In the lead up to the 2003 invasion of Iraq, she campaigned relentlessly against the war, travellingto speak to the UN in New York and the House of Commons in London.
Her words to the House of Commons then were prescient. “The Iraqi people are already living through a terrible emergency,” she said. “They do not have the resources to withstand an additional crisis brought about by military action.”
The politicians did not listen, and as Iraq descended into lawlessness and violence under the American occupation, she again decided to stay on, and keep up her work for Iraqi children.
When she was taken hostage, the mujahideen of Fallujah comdemned the kidnapping and called for her release.

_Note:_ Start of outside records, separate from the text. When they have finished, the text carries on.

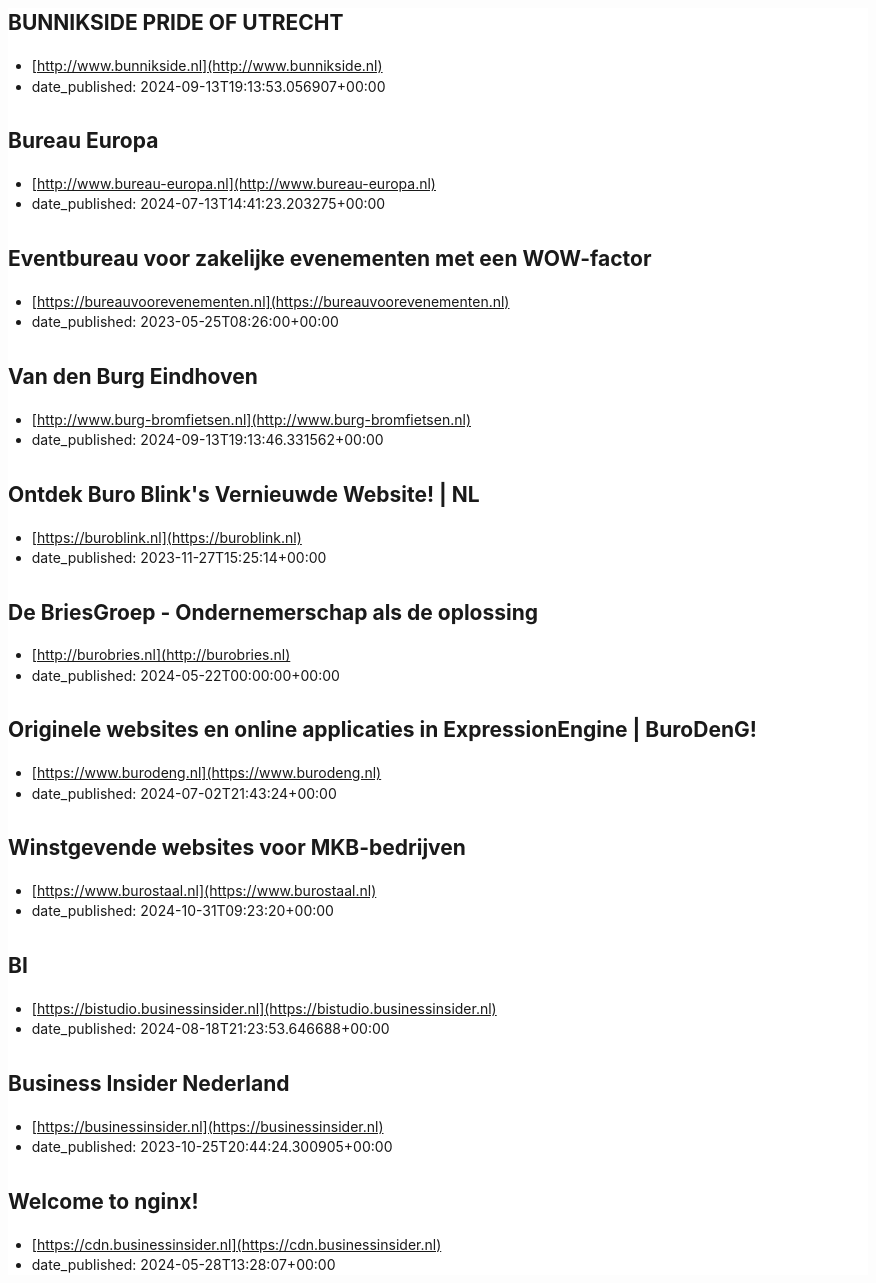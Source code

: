  ## BUNNIKSIDE PRIDE OF UTRECHT
 - [http://www.bunnikside.nl](http://www.bunnikside.nl)
 - date_published: 2024-09-13T19:13:53.056907+00:00

 ## Bureau Europa
 - [http://www.bureau-europa.nl](http://www.bureau-europa.nl)
 - date_published: 2024-07-13T14:41:23.203275+00:00

 ## Eventbureau voor zakelijke evenementen met een WOW-factor
 - [https://bureauvoorevenementen.nl](https://bureauvoorevenementen.nl)
 - date_published: 2023-05-25T08:26:00+00:00

 ## Van den Burg Eindhoven
 - [http://www.burg-bromfietsen.nl](http://www.burg-bromfietsen.nl)
 - date_published: 2024-09-13T19:13:46.331562+00:00

 ## Ontdek Buro Blink's Vernieuwde Website! | NL
 - [https://buroblink.nl](https://buroblink.nl)
 - date_published: 2023-11-27T15:25:14+00:00

 ## De BriesGroep - Ondernemerschap als de oplossing
 - [http://burobries.nl](http://burobries.nl)
 - date_published: 2024-05-22T00:00:00+00:00

 ## Originele websites en online applicaties in ExpressionEngine | BuroDenG!
 - [https://www.burodeng.nl](https://www.burodeng.nl)
 - date_published: 2024-07-02T21:43:24+00:00

 ## Winstgevende websites voor MKB-bedrijven
 - [https://www.burostaal.nl](https://www.burostaal.nl)
 - date_published: 2024-10-31T09:23:20+00:00

 ## BI
 - [https://bistudio.businessinsider.nl](https://bistudio.businessinsider.nl)
 - date_published: 2024-08-18T21:23:53.646688+00:00

 ## Business Insider Nederland
 - [https://businessinsider.nl](https://businessinsider.nl)
 - date_published: 2023-10-25T20:44:24.300905+00:00

 ## Welcome to nginx!
 - [https://cdn.businessinsider.nl](https://cdn.businessinsider.nl)
 - date_published: 2024-05-28T13:28:07+00:00
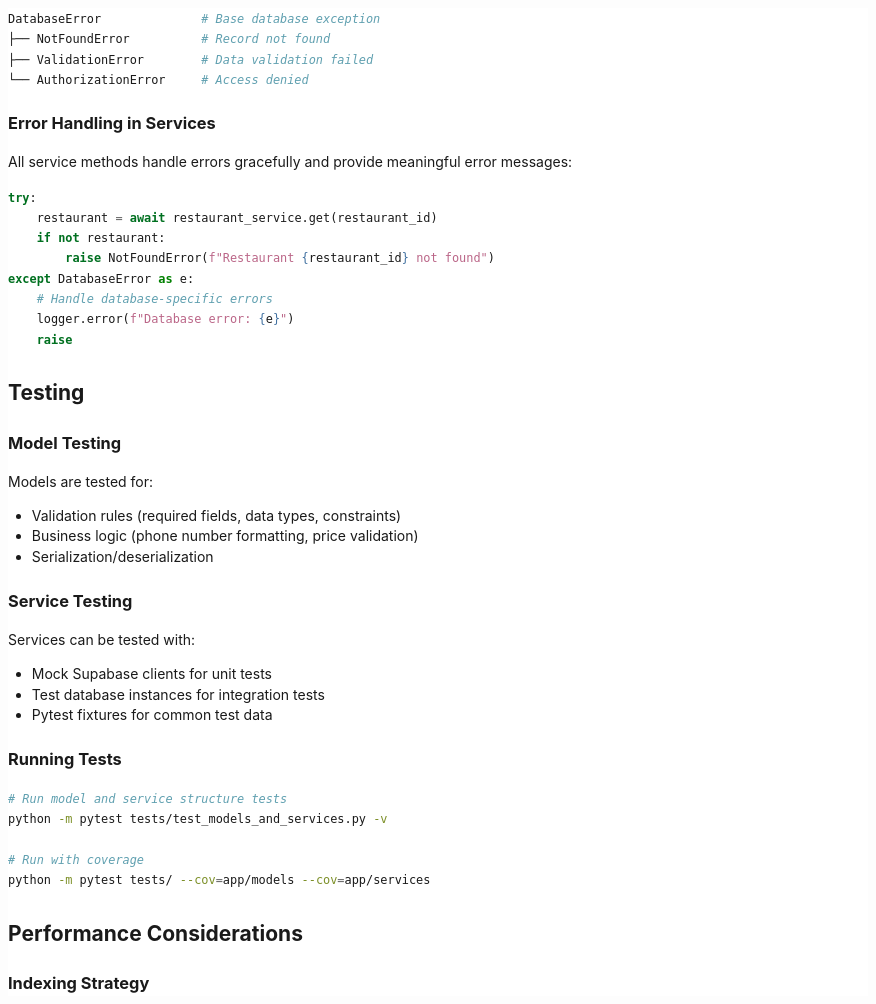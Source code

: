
 ```python
DatabaseError              # Base database exception
├── NotFoundError          # Record not found
├── ValidationError        # Data validation failed
└── AuthorizationError     # Access denied
```

### Error Handling in Services

All service methods handle errors gracefully and provide meaningful error messages:

```python
try:
    restaurant = await restaurant_service.get(restaurant_id)
    if not restaurant:
        raise NotFoundError(f"Restaurant {restaurant_id} not found")
except DatabaseError as e:
    # Handle database-specific errors
    logger.error(f"Database error: {e}")
    raise
```

## Testing

### Model Testing

Models are tested for:
- Validation rules (required fields, data types, constraints)
- Business logic (phone number formatting, price validation)
- Serialization/deserialization

### Service Testing

Services can be tested with:
- Mock Supabase clients for unit tests
- Test database instances for integration tests
- Pytest fixtures for common test data

### Running Tests

```bash
# Run model and service structure tests
python -m pytest tests/test_models_and_services.py -v

# Run with coverage
python -m pytest tests/ --cov=app/models --cov=app/services
```

## Performance Considerations

### Indexing Strategy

So did the spiritual leader of Iraq’s Shia, Ayatollah Sistani.
But it was to no avail. Her kidnappers murdered her, and though there have been arrests and trials, they have never been brought properly to justice.
There were others like Marla Ruzicka and Margaret Hassan, who worked tirelessly to help others through the occupation of Iraq. Some of them were Iraqi, some Westerners. Many of their names will never be known.
But at the end of a week when we have been asking how history will judge the architects of that disaster, George Bush and Tony Blair, let us remember that there lived among us some far better. Who looked for their reward not in the applause of nations or the approval of the history books, but in working to alleviate the suffering of others. Who were brave and good, and who walked a true path through the darkness, even to the very end.